Financiële draagvlakcriterium

Uw voorstel om het draagvlagcriterium aan te scherpen (pagina 8) juichen wij toe. Het draagvlakcriterium is nu dat er sprake moet zijn van minimaal 25% van eigen inkomsten voor een vijfjarig project van Power of Voices. Dit percentage wilt u verhogen naar 50%. Dit betekent dus dat de gesubsidieerde NGO’s ervoor moeten zorgen dat er relatief meer geld van donateurs moet komen.

Toch zal de verhoging naar 50% mogelijk weinig effect sorteren. Want de Nationale Postcode Loterij is vaak de grootste donateur. Gezien de politieke voorkeur van deze organisatie (opgericht door de heer Boudewijn Poelmann, oud-directeur van Oxam Novib), mag het geen verrassing zijn dat wanneer een NGO haar subsidie dreigt te gaan missen omdat niet aan het draagvlakcriterium wordt voldaan, de Postcode Loterij haar donatie aan die NGO zal verhogen. Wij hebben een sterke aanwijzing gevonden dat dit is gebeurd bij de vredesorganisatie Pax. Zie bijlage 1, pag. 267-268.

Het is dus een slecht idee om donaties van de Nationale Postcode Loterij als ‘eigen inkomsten’ te blijven kwalificeren.

Power of Voices

In uw brief beschrijft u (pag. 2) in ‘Het beleid door de jaren heen’ hoe de structuur van Power of Voices is ontstaan. Eén aspect beschrijft u niet. De toenmalige minister Lilian Ploumen schrijft in haar Kamerbrief van 30 januari 2015 dat de subsidiemaatregel ‘Samenspraak & Tegenspraak’ een onderdeel was van beleidsvernieuwing. Die hield in dat er subsidies werden verstrekt aan lobbyen ten koste van concrete ontwikkelingshulp.
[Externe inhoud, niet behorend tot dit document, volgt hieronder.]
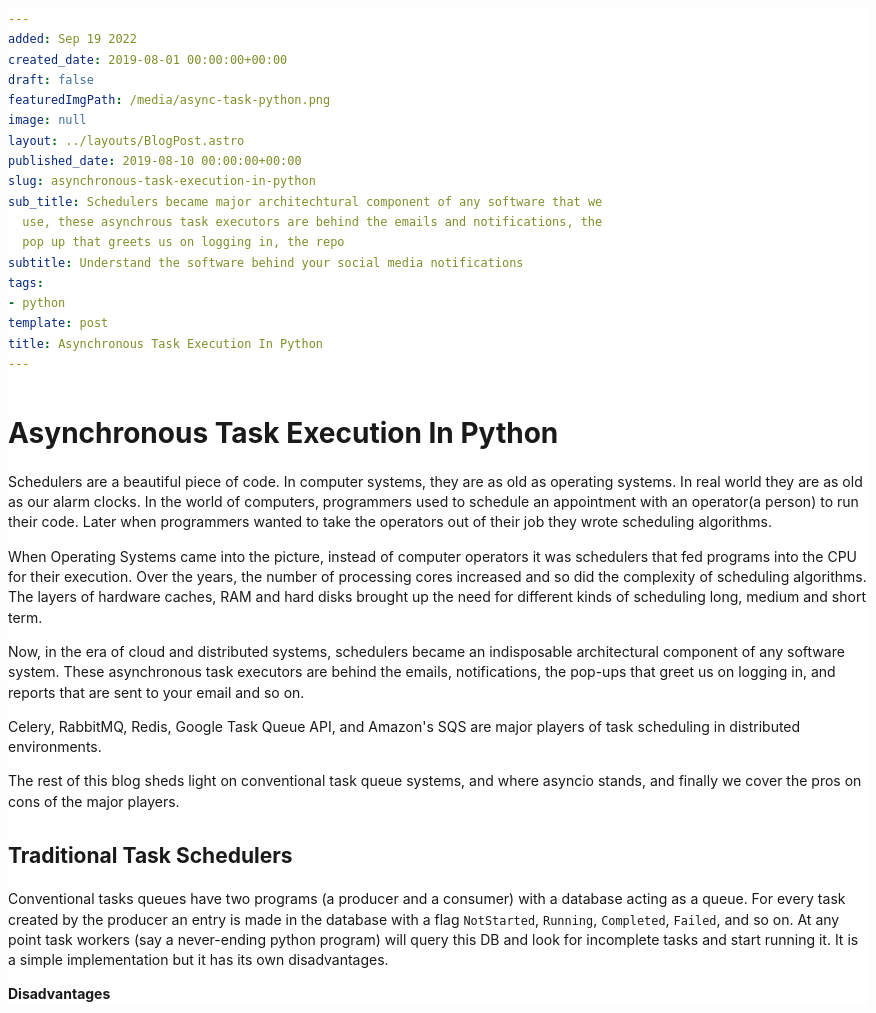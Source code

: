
 ```yaml
---
added: Sep 19 2022
created_date: 2019-08-01 00:00:00+00:00
draft: false
featuredImgPath: /media/async-task-python.png
image: null
layout: ../layouts/BlogPost.astro
published_date: 2019-08-10 00:00:00+00:00
slug: asynchronous-task-execution-in-python
sub_title: Schedulers became major architechtural component of any software that we
  use, these asynchrous task executors are behind the emails and notifications, the
  pop up that greets us on logging in, the repo
subtitle: Understand the software behind your social media notifications
tags:
- python
template: post
title: Asynchronous Task Execution In Python
---
```


# Asynchronous Task Execution In Python

Schedulers are a beautiful piece of code. In computer systems, they are as old as operating systems. In real world they are as old as our alarm clocks. In the world of computers, programmers used to schedule an appointment with an operator(a person) to run their code. Later when programmers wanted to take the operators out of their job they wrote scheduling algorithms.

When Operating Systems came into the picture, instead of computer operators it was schedulers that fed programs into the CPU for their execution. Over the years, the number of processing cores increased and so did the complexity of scheduling algorithms. The layers of hardware caches, RAM and hard disks brought up the need for different kinds of scheduling long, medium and short term.

Now, in the era of cloud and distributed systems, schedulers became an indisposable architectural component of any software system. These asynchronous task executors are behind the emails, notifications, the pop-ups that greet us on logging in, and reports that are sent to your email and so on.

Celery, RabbitMQ, Redis, Google Task Queue API, and Amazon's SQS are major players of task scheduling in distributed environments.

The rest of this blog sheds light on conventional task queue systems, and where asyncio stands, and finally we cover the pros on cons of the major players.

## Traditional Task Schedulers

Conventional tasks queues have two programs (a producer and a consumer) with a database acting as a queue. For every task created by the producer an entry is made in the database with a flag `NotStarted`, `Running`, `Completed`, `Failed`, and so on. At any point task workers (say a never-ending python program) will query this DB and look for incomplete tasks and start running it. It is a simple implementation but it has its own disadvantages.

**Disadvantages**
Positief van die brief is, dat de toenmalige minister de verstrekte subsidiebedragen bekend maakte (zie www.sgtrs.nl/st). Dit in tegenstelling tot haar opvolger. Die was (in 2020) weinig mededeelzaam over de subsidiebeddragen in het kader van ‘Power of Voices’. Hier het relaas.
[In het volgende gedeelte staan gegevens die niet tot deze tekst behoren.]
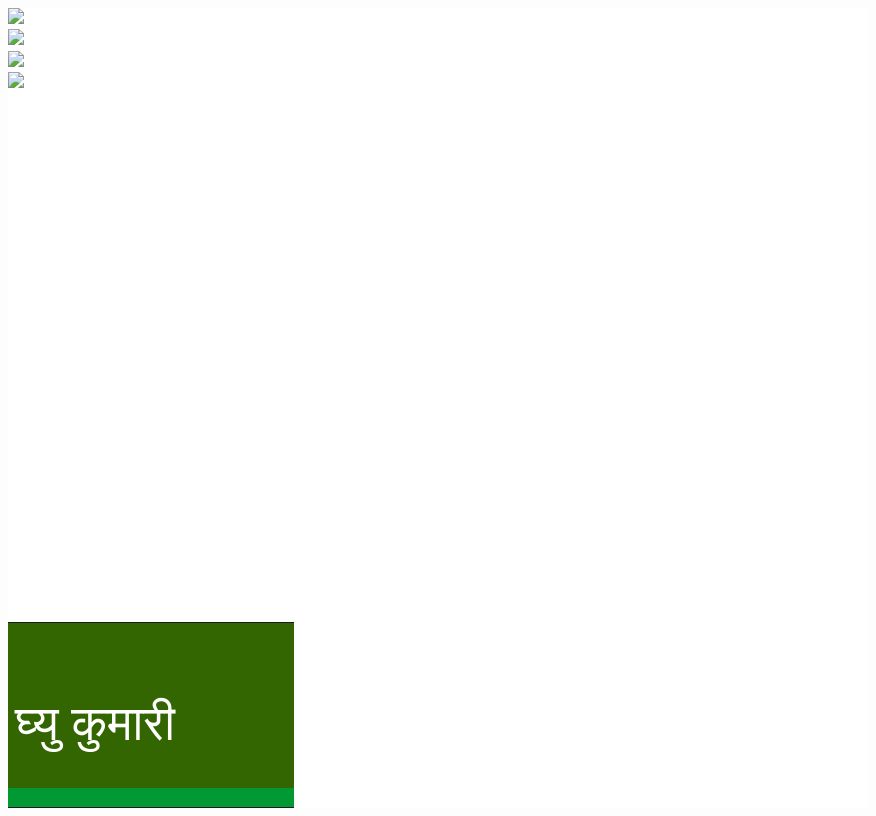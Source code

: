 <div class="b-area">

<div class="b b-front"><a href="#"><img src="https://www.yogendrayurvedic.com.np/img/1135057226-h-1-.jpg" style="height:100%"></a></div>

<div class="b b-right"><img src="https://www.yogendrayurvedic.com.np/img/circulatory_system.jpg"></div>

<div class="b b-back"><img src="https://www.yogendrayurvedic.com.np/img/the-urinary-system.jpg"></div>

<div class="b b-left"><img src="https://www.yogendrayurvedic.com.np/img/typical-uterus-1537472938.jpg"></div>

<div class="b b-top"></div>

<div class="b b-bottom"></div>

</div>

</div>

<p class="MsoNormal">&nbsp;</p>
<p class="MsoNormal">&nbsp;</p>
<p class="MsoNormal">&nbsp;</p>
<p class="MsoNormal">&nbsp;</p>
<p class="MsoNormal">&nbsp;</p>
<p class="MsoNormal">&nbsp;</p>
<p class="MsoNormal">&nbsp;</p>
<p class="MsoNormal">&nbsp;</p>
<p class="MsoNormal">&nbsp;</p>
<p class="MsoNormal">&nbsp;</p>
<p class="MsoNormal">&nbsp;</p>
<p class="MsoNormal">&nbsp;</p>
<p class="MsoNormal">&nbsp;</p>
<p class="MsoNormal">&nbsp;</p>
<p class="MsoNormal">&nbsp;</p>

<body>

<table border="0" width="100%">
	<tr>
		<td bgcolor="#336600">
		<p align="justify">&nbsp;<pre class="tw-data-text tw-text-large tw-ta" data-placeholder="Translation" id="tw-target-text" dir="ltr" style="unicode-bidi: isolate; line-height: 32px; position: relative; resize: none; font-family: inherit; overflow: hidden; text-align: left; width: 270.035px; white-space: pre-wrap; overflow-wrap: break-word; border: medium none; margin: -2px 0px; padding-left: 0px; padding-right: 0.14em; padding-top: 2px; padding-bottom: 2px; background-color: transparent">&nbsp;</pre>
		<pre class="tw-data-text tw-text-large tw-ta" data-placeholder="Translation" dir="ltr" style="unicode-bidi: isolate; line-height: 32px; position: relative; resize: none; font-family: inherit; overflow: hidden; text-align: left; width: 270.035px; white-space: pre-wrap; overflow-wrap: break-word; border: medium none; margin: -2px 0px; padding-left: 0px; padding-right: 0.14em; padding-top: 2px; padding-bottom: 2px; background-color: transparent"><span class="Y2IQFc" lang="ne"><font size="7" color="#FFFFFF">&#2328;&#2381;&#2351;&#2369; &#2325;&#2369;&#2350;&#2366;&#2352;&#2368;</font></span></pre>
		<pre class="tw-data-text tw-text-large tw-ta" data-placeholder="Translation" dir="ltr" style="unicode-bidi: isolate; line-height: 32px; position: relative; resize: none; font-family: inherit; overflow: hidden; text-align: left; width: 270.035px; white-space: pre-wrap; overflow-wrap: break-word; border: medium none; margin: -2px 0px; padding-left: 0px; padding-right: 0.14em; padding-top: 2px; padding-bottom: 2px; background-color: transparent">&nbsp;</pre>
		</td>
	</tr>
	<tr>
		<td bgcolor="#009933">
		<p align="justify"><span class="Y2IQFc" lang="ne">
Minister Kaag liet pas op 2 juni 2020 weten welke twintig allianties subsidie zouden krijgen. Zij noemde geen bedragen. Eind juli 2020 hebben wij meerdere keren aan haar ministerie gevraagd hoe hoog de subsidies van Power of Voices zijn die de 20 allianties zouden ontvangen. Ook na aandringen, kregen wij nul op rekest. Op 5 augustus 2020 zijn wij een WOB-procedure gestart om informatie af te dwingen over de hoogte van de subsidiebedragen. Pas op 27 augustus ontvingen wij een lijst met twintig allianties, met ernaast de ‘plafondbedragen’, totaal ongeveer 1,2 miljard euro. En op 15 oktober publiceerde het ministerie de definitieve lijst met bedragen die overeenkwamen met de ‘plafondbedragen’. Nadat wij de overzichten van de bedragen hadden ontvangen, hebben wij deze op onze website gezet, en wat blijkt? Het is een van de meest bezochte pagina van onze website.

In dit verband noemen we nog de hulporganisatie ZOA. Zij is een hulporganisatie met een groot draagvlak. De tijd voorafgaand aan het subsidieprogramma ‘Samenspraak en Tegenspraak’ ontving ZOA subsidies uit het Medefinancieringsstelsel voor concrete projecten. ZOA had ook een aanvraag ingediend voor een subsidie van ‘Samenspraak en Tegenspraak’. Deze werd afgewezen. ZOA informeerde ons dat hun dat niet deerde, omdat ZOA geen lobby-organisatie wilde zijn (zie bijlage 1 pag. 264). ZOA is intussen toch subsidiënt geworden van Power of Voices. Daarvan zijn de voorwaarden niet gewijzigd. Kennelijk is de organisatie door de pomp gegaan. Gebogen voor politieke bijsturing. Hulporganisatie Woord & Daad is dezelfde weg ingeslagen. Subsidies voor lobbyen smaken kennelijk naar meer, en gaan ten koste van concrete hulp.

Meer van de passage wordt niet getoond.